Requirement = All of the data should be restated word for word, with the pictures omitted.

Stored data entries
■ ■ ■ ■

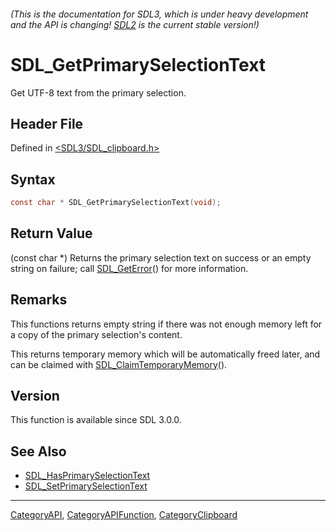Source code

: ###### (This is the documentation for SDL3, which is under heavy development and the API is changing! [SDL2](https://wiki.libsdl.org/SDL2/) is the current stable version!)
# SDL_GetPrimarySelectionText

Get UTF-8 text from the primary selection.

## Header File

Defined in [<SDL3/SDL_clipboard.h>](https://github.com/libsdl-org/SDL/blob/main/include/SDL3/SDL_clipboard.h)

## Syntax

```c
const char * SDL_GetPrimarySelectionText(void);
```

## Return Value

(const char *) Returns the primary selection text on success or an empty
string on failure; call [SDL_GetError](SDL_GetError)() for more
information.

## Remarks

This functions returns empty string if there was not enough memory left for
a copy of the primary selection's content.

This returns temporary memory which will be automatically freed later, and
can be claimed with [SDL_ClaimTemporaryMemory](SDL_ClaimTemporaryMemory)().

## Version

This function is available since SDL 3.0.0.

## See Also

- [SDL_HasPrimarySelectionText](SDL_HasPrimarySelectionText)
- [SDL_SetPrimarySelectionText](SDL_SetPrimarySelectionText)

----
[CategoryAPI](CategoryAPI), [CategoryAPIFunction](CategoryAPIFunction), [CategoryClipboard](CategoryClipboard)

■ ■ ■ ■

Task result =
Source code

: ###### (This is the documentation for SDL3, which is under heavy development and the API is changing! [SDL2](https://wiki.libsdl.org/SDL2/) is the current stable version!)
# SDL_GetPrimarySelectionText

Get UTF-8 text from the primary selection.

## Header File

Defined in [<SDL3/SDL_clipboard.h>](https://github.com/libsdl-org/SDL/blob/main/include/SDL3/SDL_clipboard.h)

## Syntax

```c
const char * SDL_GetPrimarySelectionText(void);
```

## Return Value

(const char *) Returns the primary selection text on success or an empty
string on failure; call [SDL_GetError](SDL_GetError)() for more
information.

## Remarks

This functions returns empty string if there was not enough memory left for
a copy of the primary selection's content.

This returns temporary memory which will be automatically freed later, and
can be claimed with [SDL_ClaimTemporaryMemory](SDL_ClaimTemporaryMemory)().

## Version

This function is available since SDL 3.0.0.

## See Also

- [SDL_HasPrimarySelectionText](SDL_HasPrimarySelectionText)
- [SDL_SetPrimarySelectionText](SDL_SetPrimarySelectionText)

----
[CategoryAPI](CategoryAPI), [CategoryAPIFunction](CategoryAPIFunction), [CategoryClipboard](CategoryClipboard)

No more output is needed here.